Apparently, a CEO posting information on message boards under a pseudonym that may affect the stock price of his company or that of a rival company that his firm hopes to acquire is something that regulators frown on. Who knew?
Recent revelations about the conduct of Whole Foods chief executive John Mackey on an Internet message board are raising a question once unthinkable: Has the founder of the organic food grocery damaged his ability to lead the company?
Antitrust expert Darren Bush, a University of Houston professor, said Mackey is now his “own worst enemy,” and that his Internet message board comments under the name of “rahodeb” could undercut the proposed $565 million takeover of rival grocer Wild Oats Markets Inc.”CEOs of public companies should not post on message boards, through aliases or otherwise,” said John R. Fahy, a securities law expert with Whitaker Chalk of Fort Worth and a former SEC enforcement attorney. “Beyond the business concerns, there are a host of securities law issues” involving disclosure of information.

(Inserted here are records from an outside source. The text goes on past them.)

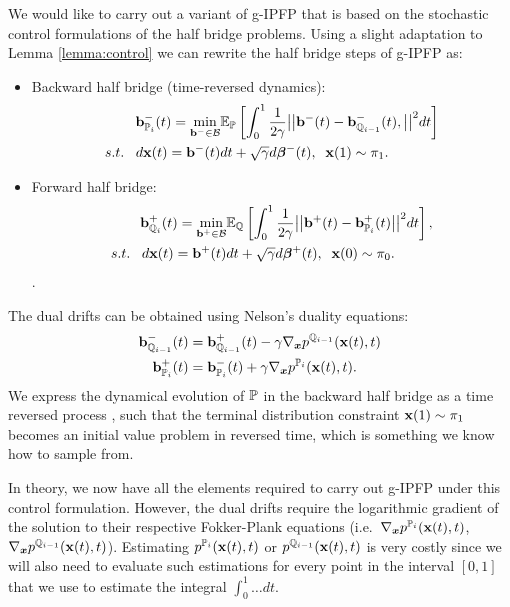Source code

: \documentclass[a4paper,12pt,twoside,openright]{report}
\theoremstyle{definition}
\begin{document}
We would like to carry out a variant of g-IPFP that is based on the stochastic control formulations of the half bridge problems. Using a slight adaptation to Lemma \ref{lemma:control} we can rewrite the half bridge steps of g-IPFP as:
\begin{itemize}
\item Backward half bridge (time-reversed dynamics): 
\begin{align} \label{eq:controlled_haalf_bridge_forward}
  \rvb^{-}_{\P_{i}}(t) = \min_{\rvb^{-} \in \calB }  &\E_\P\left[\int_0^1 \frac{1}{2\gamma}\big|\big|\rvb^{-}(t) -\rvb^{-}_{\Q_{i-1}}(t), \big|\big|^2 dt\right] \nonumber \\
    s.t.\;\;\; d\rvx(t) = \rvb^{-}(t) &dt + \sqrt{\gamma} d\rvw^{-}(t), \;\; \rvx(1) \sim \pi_1.
\end{align}
\item Forward half bridge:
\begin{align} \label{eq:controlled_half_bridge_backward}
   \rvb^{+}_{\Q_{i}}(t) =\min_{\rvb^{+} \in \calB } & \E_\Q\left[\int_0^1 \frac{1}{2\gamma}\big|\big|\rvb^{+}(t) -\rvb^{+}_{\P_{i}}(t)\big|\big|^2 dt\right], \nonumber \\
    s.t.\;\;\; d\rvx(t) = \rvb^{+}(t) &dt + \sqrt{\gamma} d\rvw^{+}(t), \;\; \rvx(0) \sim \pi_0.
\end{align}.
\end{itemize}
The dual drifts can be obtained using Nelson's duality equations:
\begin{align*}
      \rvb^{-}_{\Q_{i-1}}(t)   &=\rvb^{+}_{\Q_{i-1}}(t) -\gamma\nabla_{\vx} p^{\Q_{i-1}}(\rvx(t), t) \\
    \rvb^{+}_{\P_{i}}(t) &=  \rvb^{-}_{\P_{i}}(t) +\gamma\nabla_{\vx} p^{\P_{i}}(\rvx(t), t).
\end{align*}
We express the dynamical evolution of $\P$ in the backward half bridge as a time reversed process \citep{pavon1991free, nelson1967dynamical}, such that the terminal distribution constraint $\rvx(1) \sim \pi_1$ becomes an initial value problem in reversed time, which is something we know how to sample from. 

In theory, we now have all the elements required to carry out g-IPFP under this control formulation. However, the dual drifts require the logarithmic gradient of the solution to their respective Fokker-Plank equations (i.e.\ $\nabla_{\vx} p^{\P_{i}}(\rvx(t), t)$, $\nabla_{\vx} p^{\Q_{i-1}}(\rvx(t), t)$). Estimating $p^{\P_{i}}(\rvx(t), t)$ or $p^{\Q_{i-1}}(\rvx(t), t)$ is very costly since we will also need to evaluate such estimations for every point in the interval $[0,1]$ that we use to estimate the integral $\int_0^1 \hdots dt$.
\end{document}
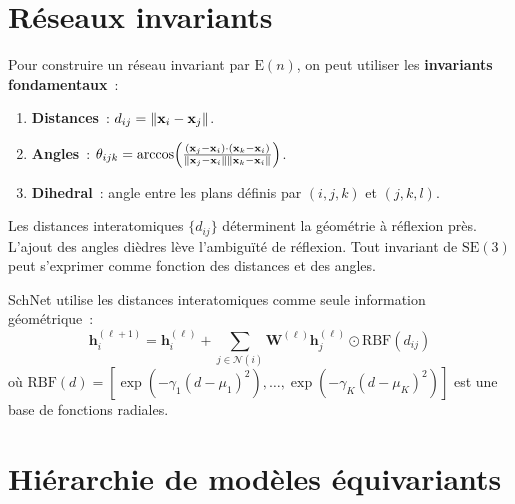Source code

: \section{R\'eseaux invariants}

\begin{definition}
Pour construire un r\'eseau invariant par $\mathrm{E}(n)$, on peut utiliser
les \textbf{invariants fondamentaux}~:
\begin{enumerate}
    \item \textbf{Distances}~: $d_{ij} = \norm{\mathbf{x}_i - \mathbf{x}_j}$.
    \item \textbf{Angles}~: $\theta_{ijk} = \arccos\!\left(\frac{(\mathbf{x}_j - \mathbf{x}_i) \cdot
          (\mathbf{x}_k - \mathbf{x}_i)}{\norm{\mathbf{x}_j - \mathbf{x}_i}\norm{\mathbf{x}_k - \mathbf{x}_i}}\right)$.
    \item \textbf{Dihedral}~: angle entre les plans d\'efinis par $(i,j,k)$ et $(j,k,l)$.
\end{enumerate}
\end{definition}

\begin{theoreme}
Les distances interatomiques $\{d_{ij}\}$ d\'eterminent la g\'eom\'etrie \`a
r\'eflexion pr\`es. L'ajout des angles di\`edres l\`eve l'ambigu\"it\'e de
r\'eflexion. Tout invariant de $\mathrm{SE}(3)$ peut s'exprimer comme
fonction des distances et des angles.
\end{theoreme}

\begin{definition}
SchNet utilise les distances interatomiques comme seule information
g\'eom\'etrique~:
\[
    \mathbf{h}_i^{(\ell+1)} = \mathbf{h}_i^{(\ell)} + \sum_{j \in \mathcal{N}(i)}
    \mathbf{W}^{(\ell)} \mathbf{h}_j^{(\ell)} \odot \text{RBF}(d_{ij})
\]
o\`u $\text{RBF}(d) = [\exp(-\gamma_1(d - \mu_1)^2), \ldots, \exp(-\gamma_K(d - \mu_K)^2)]$
est une base de fonctions radiales.
\end{definition}

\section{Hi\'erarchie de mod\`eles \'equivariants}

Yes, I believe I said that.
Late Friday, The Wall Street Journal, citing anonymous sources, said that the Securities and Exchange Commission has started an informal inquiry into Mackey’s conduct, asking for more information to determine whether any laws were violated. Whole Foods spokeswoman Kate Lowery said the company had not been contacted by the SEC.
An inquiry would likely center on the timing of Mackey’s financial comments on the message board, and whether they contradicted what the company previously said or were overly optimistic about the company’s performance.
The full Mackey is here, in case you have way too much free time on your hands (as apparently Mackey himself did – more on that in a sec). I’m guessing the SEC (and the FTC, with whom Mackey has been battling over Whole Foods’ proposed takeover of rival Wild Oats) will find plenty of grist for their mill.
This tidbit is rather astonishing to me:
Last week, the FTC filed a longer version of its initial complaint, accusing Mackey of trying to eliminate Wild Oats store by store and eventually deciding to buy the company.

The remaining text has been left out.